アビは、かつてケンタウルス座のケンタウリ・プロキシマという星の名前を教えてくれた宵里(しょうり)といつもつるんでいる。宵里はガラスペンと水溶きのインクを愛用し、大人びてドライ。アビはやや子供っぽい感情の持ち主。授業では碧睛(へきがん)の教師が、鳥の翼の構造を教えている。9月の昼休み、2人は売店で三日月パンと腸詰肉(ソオセエジ)、シトロンソォダのランチをする。中庭では校舎に幕を張って、恒例の野外映画会が行われる。2人は、仮の映写室となる音楽室へと行き、そこで、おととし聴こえてきた歌と、澄明な睛(ひとみ)の少年を思い出すー。
この話の「月の輪船」と「夜のプロキオン」「銀星ロケット」「ドロップ水塔」の4篇が収録されている。2話めはクリスマス頃の話、3話めは春、季節がひとめぐりし、関係性に変化がもたらされる。
おそらく美少年と思われる主演たち、古代天球儀のレプリカが取り付けられ、粋な企画をする学舎では専門的で不思議な授業が行われる。文具、食べ物飲み物、言葉は斜め上を行っている感じ。最初からしても橄欖(オリイヴ)、呉藍(くれない)、濃紺(プルシアン)、洋墨(インク)、翠色などなどなど。
学校がある島ではロケットの打ち上げがあったり、流星群を見るのに船が出たり。私はけっこうこの舞台立てや美少年2人の動き、少女マンガの美少年同士のような心の動きは、「パタリロ!」を思い出す。この異世界感を好んで、楽しんでいる。
「少年アリス」「野ばら」あたりが定番だが、「天体議会」、またちょっとテイストは違うが「カンパネルラ」は名作かと思った。
降りに触れ、筆致が変わる前の作品を読もうかなと。古本屋にあったら誘い込まれる感じがする。言葉遊び、小粋な小道具と意外な展開。うん、フェイバリットだ。
Posted by ブクログ
二人の少年が登場して物語が展開しますが、本作はそれぞれの兄や親族が「意図的に」登場します。
長野さんの小説は、時間の止まった箱庭のような雰囲気がありますが、本作は時間軸を意識させられ、少年たちが成長して大人になっていくことを想像させます。
Posted by ブクログ
彼らが彼らでいられる時間が短いから、こんなに燦めいて見えるのかなと思います。
言葉遣いも行動も丁寧じゃないのに、上品さは全く失われなくて長野作品の少年は良いです。
Posted by ブクログ
今や幻想のかたちが変わった、か。文庫化からさらに数年を経た現在に住まう僕らにとって、幻想のリアル(変な言葉だけど)とはなんだろう。

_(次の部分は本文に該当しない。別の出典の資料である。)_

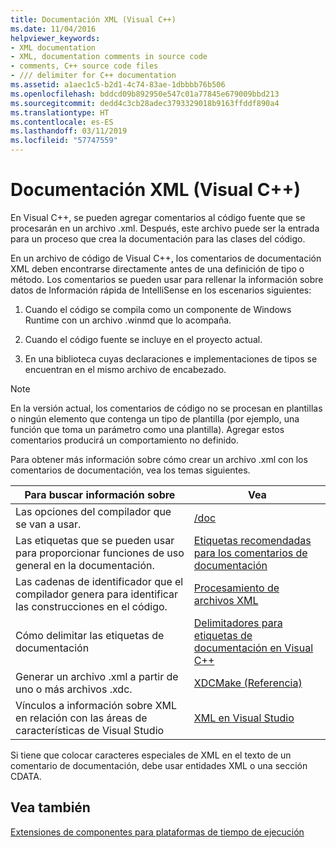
 ```yaml
---
title: Documentación XML (Visual C++)
ms.date: 11/04/2016
helpviewer_keywords:
- XML documentation
- XML, documentation comments in source code
- comments, C++ source code files
- /// delimiter for C++ documentation
ms.assetid: a1aec1c5-b2d1-4c74-83ae-1dbbbb76b506
ms.openlocfilehash: bddcd09b892950e547c01a77845e679009bbd213
ms.sourcegitcommit: dedd4c3cb28adec3793329018b9163ffddf890a4
ms.translationtype: HT
ms.contentlocale: es-ES
ms.lasthandoff: 03/11/2019
ms.locfileid: "57747559"
---
```

# <a name="xml-documentation-visual-c"></a>Documentación XML (Visual C++)

En Visual C++, se pueden agregar comentarios al código fuente que se procesarán en un archivo .xml. Después, este archivo puede ser la entrada para un proceso que crea la documentación para las clases del código.

En un archivo de código de Visual C++, los comentarios de documentación XML deben encontrarse directamente antes de una definición de tipo o método. Los comentarios se pueden usar para rellenar la información sobre datos de Información rápida de IntelliSense en los escenarios siguientes:

1. Cuando el código se compila como un componente de Windows Runtime con un archivo .winmd que lo acompaña.

1. Cuando el código fuente se incluye en el proyecto actual.

1. En una biblioteca cuyas declaraciones e implementaciones de tipos se encuentran en el mismo archivo de encabezado.

> [!NOTE]
>  En la versión actual, los comentarios de código no se procesan en plantillas o ningún elemento que contenga un tipo de plantilla (por ejemplo, una función que toma un parámetro como una plantilla). Agregar estos comentarios producirá un comportamiento no definido.

Para obtener más información sobre cómo crear un archivo .xml con los comentarios de documentación, vea los temas siguientes.

|Para buscar información sobre|Vea|
|---------------------------|---------|
|Las opciones del compilador que se van a usar.|[/doc](../build/reference/doc-process-documentation-comments-c-cpp.md)|
|Las etiquetas que se pueden usar para proporcionar funciones de uso general en la documentación.|[Etiquetas recomendadas para los comentarios de documentación](../ide/recommended-tags-for-documentation-comments-visual-cpp.md)|
|Las cadenas de identificador que el compilador genera para identificar las construcciones en el código.|[Procesamiento de archivos XML](../ide/dot-xml-file-processing.md)|
|Cómo delimitar las etiquetas de documentación|[Delimitadores para etiquetas de documentación en Visual C++](../ide/delimiters-for-visual-cpp-documentation-tags.md)|
|Generar un archivo .xml a partir de uno o más archivos .xdc.|[XDCMake (Referencia)](../ide/xdcmake-reference.md)|
|Vínculos a información sobre XML en relación con las áreas de características de Visual Studio|[XML en Visual Studio](/visualstudio/xml-tools/xml-tools-in-visual-studio)|

Si tiene que colocar caracteres especiales de XML en el texto de un comentario de documentación, debe usar entidades XML o una sección CDATA.

## <a name="see-also"></a>Vea también

[Extensiones de componentes para plataformas de tiempo de ejecución](../windows/component-extensions-for-runtime-platforms.md)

長野まゆみのあとがきはと書きたかったけど、そういえばあとがきを読んだ覚えがない。数冊めくってみたらばやはりそう、あとがき自体書かれていなかった。いいあとがきに出会うと作品の印象が固定化されてしまうからあまり好きではないけれど、いいものはいいんだからしょうがない。
Posted by ブクログ
奇麗な本だなっと思いました
少年少女時代にしか見えないような
キラキラとした豊かな表現がものすごく素敵!
この本のおかげで鉱石に興味が湧きました
長野まゆみさん作品ではこの二人の主人公が特段好きだ。
Posted by ブクログ
アビと宵里の二人の少年の日常のやり取りという、作者が得意なパターン。
夜の映画会の雰囲気が素敵。
女とは違って、男の友情は表面はサバサバしていても実は熱いもの、というのを期待してしまうところがある。